Is the surprise of an open and unarmed place,
although called a city, and even a capital, so
unprecedented as to be a matter of indelible
reproach? Which of our own capitals, during
the same war, was not in possession of the
same enemy, not merely by surprise and for a
day only, but permanently? That of Georgia?
Of South Carolina? North Carolina? Pennsylvania?
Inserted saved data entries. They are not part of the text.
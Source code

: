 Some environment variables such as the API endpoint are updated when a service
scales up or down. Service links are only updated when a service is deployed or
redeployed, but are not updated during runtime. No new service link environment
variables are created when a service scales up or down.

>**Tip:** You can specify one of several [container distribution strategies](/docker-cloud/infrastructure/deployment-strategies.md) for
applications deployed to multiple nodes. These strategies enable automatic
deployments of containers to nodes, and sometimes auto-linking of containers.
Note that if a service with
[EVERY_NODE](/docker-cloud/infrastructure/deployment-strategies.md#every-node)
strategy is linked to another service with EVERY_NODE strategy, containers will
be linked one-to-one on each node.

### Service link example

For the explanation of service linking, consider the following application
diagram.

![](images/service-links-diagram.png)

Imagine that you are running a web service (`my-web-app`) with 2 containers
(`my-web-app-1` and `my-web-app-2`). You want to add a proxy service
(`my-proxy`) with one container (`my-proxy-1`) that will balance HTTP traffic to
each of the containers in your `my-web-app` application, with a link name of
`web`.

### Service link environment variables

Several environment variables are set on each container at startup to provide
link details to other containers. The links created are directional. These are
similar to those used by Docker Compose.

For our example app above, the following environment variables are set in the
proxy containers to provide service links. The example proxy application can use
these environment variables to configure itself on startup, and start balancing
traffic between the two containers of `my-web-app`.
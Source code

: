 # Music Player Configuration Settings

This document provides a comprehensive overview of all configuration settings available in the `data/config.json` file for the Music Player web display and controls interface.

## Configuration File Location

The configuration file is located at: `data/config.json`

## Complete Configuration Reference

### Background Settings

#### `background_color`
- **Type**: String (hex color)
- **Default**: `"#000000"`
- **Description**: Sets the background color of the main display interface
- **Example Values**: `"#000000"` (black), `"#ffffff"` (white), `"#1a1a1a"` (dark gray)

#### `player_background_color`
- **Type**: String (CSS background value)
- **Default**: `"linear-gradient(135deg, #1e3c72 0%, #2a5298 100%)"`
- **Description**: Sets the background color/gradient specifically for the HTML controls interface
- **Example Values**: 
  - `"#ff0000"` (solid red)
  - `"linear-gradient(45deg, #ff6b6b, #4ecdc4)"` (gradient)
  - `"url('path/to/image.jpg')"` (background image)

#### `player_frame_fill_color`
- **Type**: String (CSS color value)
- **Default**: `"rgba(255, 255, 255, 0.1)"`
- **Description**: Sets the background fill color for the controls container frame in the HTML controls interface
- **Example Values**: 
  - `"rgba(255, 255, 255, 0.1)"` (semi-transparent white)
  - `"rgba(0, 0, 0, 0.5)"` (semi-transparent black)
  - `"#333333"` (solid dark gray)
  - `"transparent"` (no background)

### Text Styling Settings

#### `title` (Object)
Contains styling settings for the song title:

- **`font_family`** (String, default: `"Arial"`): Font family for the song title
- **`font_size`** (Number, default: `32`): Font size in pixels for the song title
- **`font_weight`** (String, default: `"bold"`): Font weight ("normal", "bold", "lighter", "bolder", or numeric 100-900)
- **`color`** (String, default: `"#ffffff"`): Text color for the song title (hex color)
New York? Connecticut? Rhode
Island? Massachusetts? And if others were
not, it was because the enemy saw no object in
taking possession of them. Add to the list in
the late war (1812) Washington, the metropolis
of the Union, covered by a fort, with troops and
a dense population. And what capital on the
continent of Europe (St. Petersburg and its
regions of ice excented), did not Bonaparte take
and hold at his pleasure? Is it then just that
Richmond and its authorities alone should be
placed under the reproach of history, because,
in a moment of peculiar denudation of resources,
by the coup de main of an enemy, led
on by the hand of fortune directing the winds
and weather to their wishes, it was surprised
and held for twenty-four hours? Or strange
that that enemy with such advantages, should
be enabled, then, to get off, without risking the
honors he had achieved by burnings and destructions
of property peculiar to his principles
of warfare? We, at least, may leave these
glories to their own trumpet.—
To Henry. Lee. Washington ed. vii, 447. Ford ed., x, 388.